Nothing but the text of the records belongs in your answer: repeat all of it exactly and leave out the images.

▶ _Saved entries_
::::::

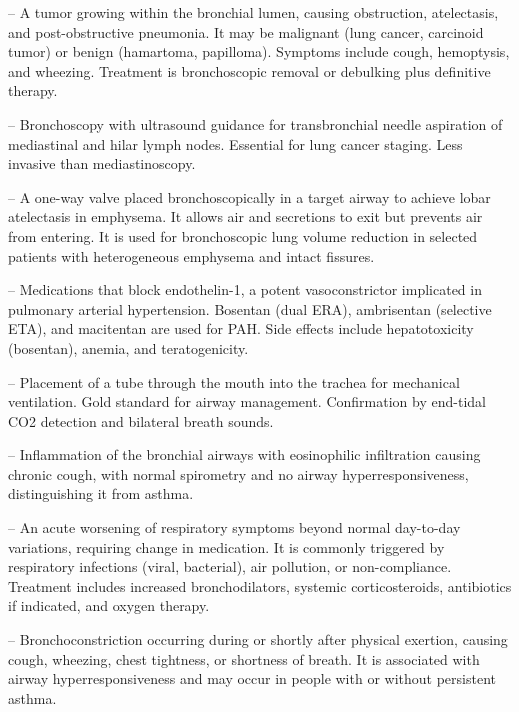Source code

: -- A tumor growing within the bronchial lumen, causing obstruction, atelectasis, and post-obstructive pneumonia. It may be malignant (lung cancer, carcinoid tumor) or benign (hamartoma, papilloma). Symptoms include cough, hemoptysis, and wheezing. Treatment is bronchoscopic removal or debulking plus definitive therapy.

-- Bronchoscopy with ultrasound guidance for transbronchial needle aspiration of mediastinal and hilar lymph nodes. Essential for lung cancer staging. Less invasive than mediastinoscopy.

-- A one-way valve placed bronchoscopically in a target airway to achieve lobar atelectasis in emphysema. It allows air and secretions to exit but prevents air from entering. It is used for bronchoscopic lung volume reduction in selected patients with heterogeneous emphysema and intact fissures.

-- Medications that block endothelin-1, a potent vasoconstrictor implicated in pulmonary arterial hypertension. Bosentan (dual ERA), ambrisentan (selective ETA), and macitentan are used for PAH. Side effects include hepatotoxicity (bosentan), anemia, and teratogenicity.

-- Placement of a tube through the mouth into the trachea for mechanical ventilation. Gold standard for airway management. Confirmation by end-tidal CO2 detection and bilateral breath sounds.

-- Inflammation of the bronchial airways with eosinophilic infiltration causing chronic cough, with normal spirometry and no airway hyperresponsiveness, distinguishing it from asthma.

-- An acute worsening of respiratory symptoms beyond normal day-to-day variations, requiring change in medication. It is commonly triggered by respiratory infections (viral, bacterial), air pollution, or non-compliance. Treatment includes increased bronchodilators, systemic corticosteroids, antibiotics if indicated, and oxygen therapy.

-- Bronchoconstriction occurring during or shortly after physical exertion, causing cough, wheezing, chest tightness, or shortness of breath. It is associated with airway hyperresponsiveness and may occur in people with or without persistent asthma.

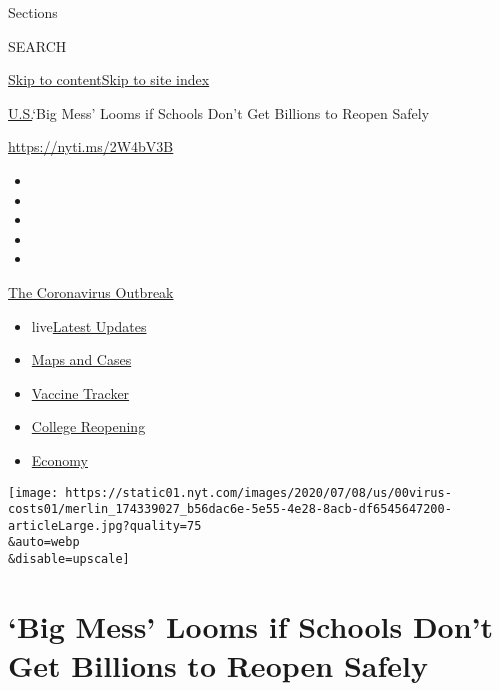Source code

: Sections

SEARCH

\protect\hyperlink{site-content}{Skip to
content}\protect\hyperlink{site-index}{Skip to site index}

\href{/section/us}{U.S.}\textbar{}`Big Mess' Looms if Schools Don't Get
Billions to Reopen Safely

\url{https://nyti.ms/2W4bV3B}

\begin{itemize}
\item
\item
\item
\item
\item
\end{itemize}

\href{https://www.nytimes.com/news-event/coronavirus?action=click\&pgtype=Article\&state=default\&region=TOP_BANNER\&context=storylines_menu}{The
Coronavirus Outbreak}

\begin{itemize}
\tightlist
\item
  live\href{https://www.nytimes.com/2020/08/04/world/coronavirus-cases.html?action=click\&pgtype=Article\&state=default\&region=TOP_BANNER\&context=storylines_menu}{Latest
  Updates}
\item
  \href{https://www.nytimes.com/interactive/2020/us/coronavirus-us-cases.html?action=click\&pgtype=Article\&state=default\&region=TOP_BANNER\&context=storylines_menu}{Maps
  and Cases}
\item
  \href{https://www.nytimes.com/interactive/2020/science/coronavirus-vaccine-tracker.html?action=click\&pgtype=Article\&state=default\&region=TOP_BANNER\&context=storylines_menu}{Vaccine
  Tracker}
\item
  \href{https://www.nytimes.com/2020/08/02/us/covid-college-reopening.html?action=click\&pgtype=Article\&state=default\&region=TOP_BANNER\&context=storylines_menu}{College
  Reopening}
\item
  \href{https://www.nytimes.com/live/2020/08/04/business/stock-market-today-coronavirus?action=click\&pgtype=Article\&state=default\&region=TOP_BANNER\&context=storylines_menu}{Economy}
\end{itemize}

\texttt{[image: https://static01.nyt.com/images/2020/07/08/us/00virus-costs01/merlin\_174339027\_b56dac6e-5e55-4e28-8acb-df6545647200-articleLarge.jpg?quality=75\\\&auto=webp\\\&disable=upscale]}

\hypertarget{big-mess-looms-if-schools-dont-get-billions-to-reopen-safely}{%
\section{`Big Mess' Looms if Schools Don't Get Billions to Reopen
Safely}\label{big-mess-looms-if-schools-dont-get-billions-to-reopen-safely}}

::::::

▶ _SOLUTION_
Source code

: -- A tumor growing within the bronchial lumen, causing obstruction, atelectasis, and post-obstructive pneumonia. It may be malignant (lung cancer, carcinoid tumor) or benign (hamartoma, papilloma). Symptoms include cough, hemoptysis, and wheezing. Treatment is bronchoscopic removal or debulking plus definitive therapy.

-- Bronchoscopy with ultrasound guidance for transbronchial needle aspiration of mediastinal and hilar lymph nodes. Essential for lung cancer staging. Less invasive than mediastinoscopy.

-- A one-way valve placed bronchoscopically in a target airway to achieve lobar atelectasis in emphysema. It allows air and secretions to exit but prevents air from entering. It is used for bronchoscopic lung volume reduction in selected patients with heterogeneous emphysema and intact fissures.

-- Medications that block endothelin-1, a potent vasoconstrictor implicated in pulmonary arterial hypertension. Bosentan (dual ERA), ambrisentan (selective ETA), and macitentan are used for PAH. Side effects include hepatotoxicity (bosentan), anemia, and teratogenicity.

-- Placement of a tube through the mouth into the trachea for mechanical ventilation. Gold standard for airway management. Confirmation by end-tidal CO2 detection and bilateral breath sounds.

-- Inflammation of the bronchial airways with eosinophilic infiltration causing chronic cough, with normal spirometry and no airway hyperresponsiveness, distinguishing it from asthma.

-- An acute worsening of respiratory symptoms beyond normal day-to-day variations, requiring change in medication. It is commonly triggered by respiratory infections (viral, bacterial), air pollution, or non-compliance. Treatment includes increased bronchodilators, systemic corticosteroids, antibiotics if indicated, and oxygen therapy.

-- Bronchoconstriction occurring during or shortly after physical exertion, causing cough, wheezing, chest tightness, or shortness of breath. It is associated with airway hyperresponsiveness and may occur in people with or without persistent asthma.

Source code

: Sections

SEARCH

\protect\hyperlink{site-content}{Skip to
content}\protect\hyperlink{site-index}{Skip to site index}

\href{/section/us}{U.S.}\textbar{}`Big Mess' Looms if Schools Don't Get
Billions to Reopen Safely

\url{https://nyti.ms/2W4bV3B}

\begin{itemize}
\item
\item
\item
\item
\item
\end{itemize}

\href{https://www.nytimes.com/news-event/coronavirus?action=click\&pgtype=Article\&state=default\&region=TOP_BANNER\&context=storylines_menu}{The
Coronavirus Outbreak}

\begin{itemize}
\tightlist
\item
  live\href{https://www.nytimes.com/2020/08/04/world/coronavirus-cases.html?action=click\&pgtype=Article\&state=default\&region=TOP_BANNER\&context=storylines_menu}{Latest
  Updates}
\item
  \href{https://www.nytimes.com/interactive/2020/us/coronavirus-us-cases.html?action=click\&pgtype=Article\&state=default\&region=TOP_BANNER\&context=storylines_menu}{Maps
  and Cases}
\item
  \href{https://www.nytimes.com/interactive/2020/science/coronavirus-vaccine-tracker.html?action=click\&pgtype=Article\&state=default\&region=TOP_BANNER\&context=storylines_menu}{Vaccine
  Tracker}
\item
  \href{https://www.nytimes.com/2020/08/02/us/covid-college-reopening.html?action=click\&pgtype=Article\&state=default\&region=TOP_BANNER\&context=storylines_menu}{College
  Reopening}
\item
  \href{https://www.nytimes.com/live/2020/08/04/business/stock-market-today-coronavirus?action=click\&pgtype=Article\&state=default\&region=TOP_BANNER\&context=storylines_menu}{Economy}
\end{itemize}

\texttt{[image: https://static01.nyt.com/images/2020/07/08/us/00virus-costs01/merlin\_174339027\_b56dac6e-5e55-4e28-8acb-df6545647200-articleLarge.jpg?quality=75\\\&auto=webp\\\&disable=upscale]}

\hypertarget{big-mess-looms-if-schools-dont-get-billions-to-reopen-safely}{%
\section{`Big Mess' Looms if Schools Don't Get Billions to Reopen
Safely}\label{big-mess-looms-if-schools-dont-get-billions-to-reopen-safely}}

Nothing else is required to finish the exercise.